There's nothing like a great games collection. Vishy Anand's 'My Best Games of Chess' was one of the first three books that I reviewed for this column. I and just about everyone else praised the book for both presentation and contents, and it subsequently won the BCF Book of the Year Award. This edition has been expanded sufficiently to tempt those who own the first edition to reinvest; those who didn't get around to reading the original have a real treat in store.
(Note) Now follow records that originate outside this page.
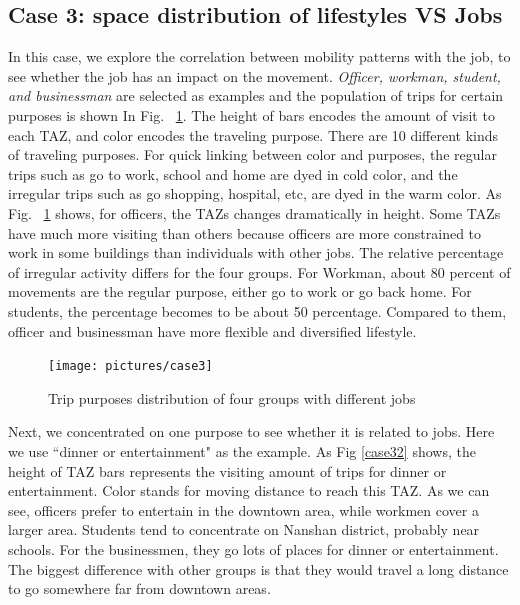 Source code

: \documentclass{ieeeaccess}
\begin{document}
\subsection{Case 3: space distribution of lifestyles VS Jobs}
In this case, we explore the correlation between mobility patterns with the job, to see whether the job has an impact on the movement. \textit{Officer, workman, student, and businessman} are selected as examples and the population of trips for certain purposes is shown In Fig. ~\ref{case3}. The height of bars encodes the amount of visit to each TAZ, and color encodes the traveling purpose. There are 10 different kinds of traveling purposes. For quick linking between color and purposes, the regular trips such as go to work, school and home are dyed in cold color, and the irregular trips such as go shopping, hospital, etc, are dyed in the warm color. As Fig. ~\ref{case3} shows, for officers, the TAZs changes dramatically in height. Some TAZs have much more visiting than others because officers are more constrained to work in some buildings than individuals with other jobs. The relative percentage of irregular activity differs for the four groups. For Workman, about 80 percent of movements are the regular purpose, either go to work or go back home. For students, the percentage becomes to be about 50 percentage. Compared to them, officer and businessman have more flexible and diversified lifestyle.

\begin{figure}[htb!]
 \centering %
 \texttt{[image: pictures/case3]}
 \caption{Trip purposes distribution of four groups with different jobs}
 \label{case3}
\end{figure}

Next, we concentrated on one purpose to see whether it is related to jobs. Here we use ``dinner or entertainment" as the example. As Fig \ref{case32} shows, the height of TAZ bars represents the visiting amount of trips for dinner or entertainment. Color stands for moving distance to reach this TAZ. As we can see, officers prefer to entertain in the downtown area, while workmen cover a larger area. Students tend to concentrate on Nanshan district, probably near schools. For the businessmen, they go lots of places for dinner or entertainment. The biggest difference with other groups is that they would travel a long distance to go somewhere far from downtown areas.
\end{document}
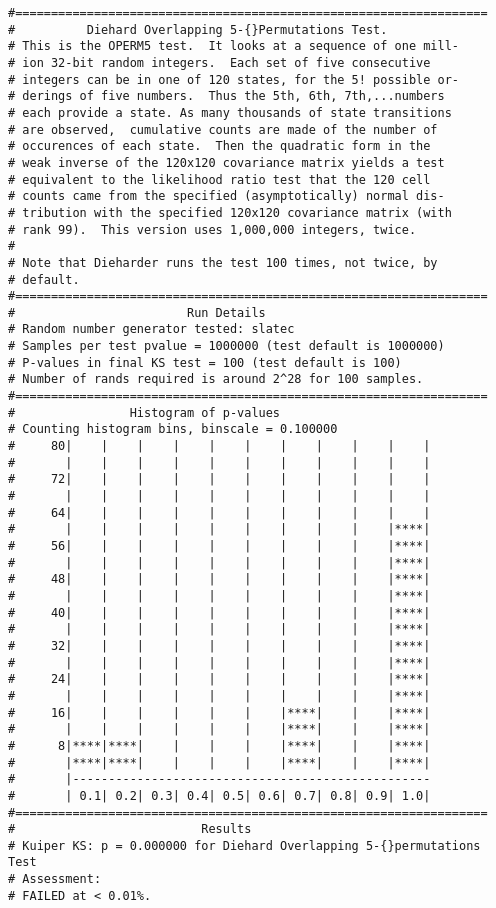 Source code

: \documentclass[12pt]{book}
\begin{document}
{\begin{verbatim}
#==================================================================
#          Diehard Overlapping 5-{}Permutations Test.
# This is the OPERM5 test.  It looks at a sequence of one mill- 
# ion 32-bit random integers.  Each set of five consecutive     
# integers can be in one of 120 states, for the 5! possible or- 
# derings of five numbers.  Thus the 5th, 6th, 7th,...numbers   
# each provide a state. As many thousands of state transitions  
# are observed,  cumulative counts are made of the number of    
# occurences of each state.  Then the quadratic form in the     
# weak inverse of the 120x120 covariance matrix yields a test   
# equivalent to the likelihood ratio test that the 120 cell     
# counts came from the specified (asymptotically) normal dis-   
# tribution with the specified 120x120 covariance matrix (with  
# rank 99).  This version uses 1,000,000 integers, twice.       
#
# Note that Dieharder runs the test 100 times, not twice, by
# default.
#==================================================================
#                        Run Details
# Random number generator tested: slatec
# Samples per test pvalue = 1000000 (test default is 1000000)
# P-values in final KS test = 100 (test default is 100)
# Number of rands required is around 2^28 for 100 samples.
#==================================================================
#                Histogram of p-values
# Counting histogram bins, binscale = 0.100000
#     80|    |    |    |    |    |    |    |    |    |    |
#       |    |    |    |    |    |    |    |    |    |    |
#     72|    |    |    |    |    |    |    |    |    |    |
#       |    |    |    |    |    |    |    |    |    |    |
#     64|    |    |    |    |    |    |    |    |    |    |
#       |    |    |    |    |    |    |    |    |    |****|
#     56|    |    |    |    |    |    |    |    |    |****|
#       |    |    |    |    |    |    |    |    |    |****|
#     48|    |    |    |    |    |    |    |    |    |****|
#       |    |    |    |    |    |    |    |    |    |****|
#     40|    |    |    |    |    |    |    |    |    |****|
#       |    |    |    |    |    |    |    |    |    |****|
#     32|    |    |    |    |    |    |    |    |    |****|
#       |    |    |    |    |    |    |    |    |    |****|
#     24|    |    |    |    |    |    |    |    |    |****|
#       |    |    |    |    |    |    |    |    |    |****|
#     16|    |    |    |    |    |    |****|    |    |****|
#       |    |    |    |    |    |    |****|    |    |****|
#      8|****|****|    |    |    |    |****|    |    |****|
#       |****|****|    |    |    |    |****|    |    |****|
#       |--------------------------------------------------
#       | 0.1| 0.2| 0.3| 0.4| 0.5| 0.6| 0.7| 0.8| 0.9| 1.0|
#==================================================================
#                          Results
# Kuiper KS: p = 0.000000 for Diehard Overlapping 5-{}permutations Test
# Assessment:
# FAILED at < 0.01%.


\end{verbatim}}
\end{document}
As I begin to look through this edition, I do think that it needs a longer introduction to, for example, explain what material has been added (if only to specify which game number), how his career has developed, what his thoughts are as he looks back, what his expectations are, and so forth. Either he or his collaborator John Nunn could have bragged a bit about the addition of 100 new pages, discussed whether the notes to the earlier games have been revised, talked about what Nunn's role was, and so forth. Quite apart from any introduction, it might have been nice for Anand to occasionally give us a story about his life away from the board; although to be fair, this was not a feature of the first edition either.
The essence of Anand's book resides in the games and annotations. The original version's great appeal rested largely with its clear and relatively simple commentary, and of course its outstanding games. I think that the extra 17 games in this edition are equally attractive; and that for the most part, Anand retains the balance between verbal explanation and analysis that is pretty or essential for our understanding. Many of the notes have appeared elsewhere, e.g., in Informant or New in Chess Magazine. Perhaps for that reason, there is an occasional tendency to analyse positions in tremendous detail, e.g., the analytical note to move 17 in Game#42 goes on for 2.5 pages; and both Games#53 and #56 have one note of about 1.5 pages with two others approaching a page in length. There is an awfully 'Fritzy' feel to such analyses, and one wonders how many readers will bother to work their way through them. Of course, one needn't do so to enjoy the play. My own feeling is that this was never meant to be a technical book along the lines of, say, Igor Stohl's wonderful ' Instructive Chess Masterpieces'; and its games don't require such intensive scrutiny.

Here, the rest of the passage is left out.